===== EXERCISE INPUT

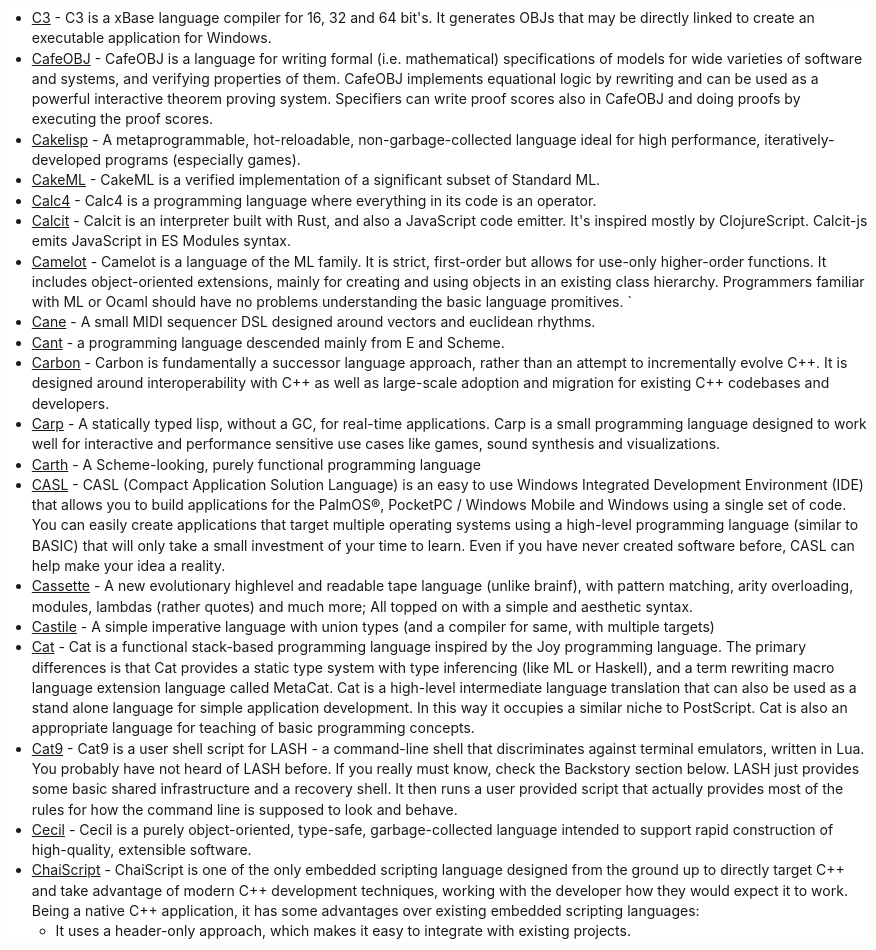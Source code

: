 - [C3](https://www.c3compiler.com/) - C3 is a xBase language compiler for 16, 32 and 64 bit's. It generates OBJs that may be directly linked to create an executable application for Windows.
- [CafeOBJ](https://cafeobj.org/) - CafeOBJ is a language for writing formal (i.e. mathematical) specifications of models for wide varieties of software and systems, and verifying properties of them. CafeOBJ implements equational logic by rewriting and can be used as a powerful interactive theorem proving system. Specifiers can write proof scores also in CafeOBJ and doing proofs by executing the proof scores.
- [Cakelisp](https://github.com/makuto/cakelisp) - A metaprogrammable, hot-reloadable, non-garbage-collected language ideal for high performance, iteratively-developed programs (especially games).
- [CakeML](https://github.com/CakeML/cakeml) - CakeML is a verified implementation of a significant subset of Standard ML.
- [Calc4](https://github.com/proprowataya/calc4) - Calc4 is a programming language where everything in its code is an operator.
- [Calcit](https://github.com/calcit-lang/calcit/) - Calcit is an interpreter built with Rust, and also a JavaScript code emitter. It's inspired mostly by ClojureScript. Calcit-js emits JavaScript in ES Modules syntax.
- [Camelot](https://groups.inf.ed.ac.uk/mrg/camelot/Gentle-Camelot/camelot-gentle-intro.html) - Camelot is a language of the ML family. It is strict, first-order but allows for use-only higher-order functions. It includes object-oriented extensions, mainly for creating and using objects in an existing class hierarchy. Programmers familiar with ML or Ocaml should have no problems understanding the basic language promitives. `
- [Cane](https://github.com/Jackojc/cane) - A small MIDI sequencer DSL designed around vectors and euclidean rhythms.
- [Cant](https://github.com/darius/cant) - a programming language descended mainly from E and Scheme.
- [Carbon](https://github.com/carbon-language/carbon-lang) - Carbon is fundamentally a successor language approach, rather than an attempt to incrementally evolve C++. It is designed around interoperability with C++ as well as large-scale adoption and migration for existing C++ codebases and developers.
- [Carp](https://github.com/carp-lang/Carp) - A statically typed lisp, without a GC, for real-time applications. Carp is a small programming language designed to work well for interactive and performance sensitive use cases like games, sound synthesis and visualizations.
- [Carth](https://sr.ht/~jojo/Carth/) - A Scheme-looking, purely functional programming language
- [CASL](https://www.caslsoft.com/) - CASL (Compact Application Solution Language) is an easy to use Windows Integrated Development Environment (IDE) that allows you to build applications for the PalmOS®, PocketPC / Windows Mobile and Windows using a single set of code.  You can easily create applications that target multiple operating systems using a high-level programming language (similar to BASIC) that will only take a small investment of your time to learn.  Even if you have never created software before, CASL can help make your idea a reality.  
- [Cassette](https://github.com/cassette-lang/cassette) - A new evolutionary highlevel and readable tape language (unlike brainf), with pattern matching, arity overloading, modules, lambdas (rather quotes) and much more; All topped on with a simple and aesthetic syntax.
- [Castile](https://codeberg.org/catseye/Castile) - A simple imperative language with union types (and a compiler for same, with multiple targets)
- [Cat](http://web.archive.org/web/20120316200108/http://www.cat-language.com/) - Cat is a functional stack-based programming language inspired by the Joy programming language. The primary differences is that Cat provides a static type system with type inferencing (like ML or Haskell), and a term rewriting macro language extension language called MetaCat. Cat is a high-level intermediate language translation that can also be used as a stand alone language for simple application development. In this way it occupies a similar niche to PostScript. Cat is also an appropriate language for teaching of basic programming concepts. 
- [Cat9](https://github.com/letoram/cat9) - Cat9 is a user shell script for LASH - a command-line shell that discriminates against terminal emulators, written in Lua. You probably have not heard of LASH before. If you really must know, check the Backstory section below. LASH just provides some basic shared infrastructure and a recovery shell. It then runs a user provided script that actually provides most of the rules for how the command line is supposed to look and behave.
- [Cecil](http://projectsweb.cs.washington.edu/research/projects/cecil/www/cecil.html) - Cecil is a purely object-oriented, type-safe, garbage-collected language intended to support rapid construction of high-quality, extensible software.
- [ChaiScript](https://github.com/ChaiScript/ChaiScript) - ChaiScript is one of the only embedded scripting language designed from the ground up to directly target C++ and take advantage of modern C++ development techniques, working with the developer how they would expect it to work. Being a native C++ application, it has some advantages over existing embedded scripting languages: 
  - It uses a header-only approach, which makes it easy to integrate with existing projects.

==========

Look for the string "syntax" in the entries above. Copy every line that has it.

_RESULT OF THE TASK:_
- [Calcit](https://github.com/calcit-lang/calcit/) - Calcit is an interpreter built with Rust, and also a JavaScript code emitter. It's inspired mostly by ClojureScript. Calcit-js emits JavaScript in ES Modules syntax.
- [Cassette](https://github.com/cassette-lang/cassette) - A new evolutionary highlevel and readable tape language (unlike brainf), with pattern matching, arity overloading, modules, lambdas (rather quotes) and much more; All topped on with a simple and aesthetic syntax.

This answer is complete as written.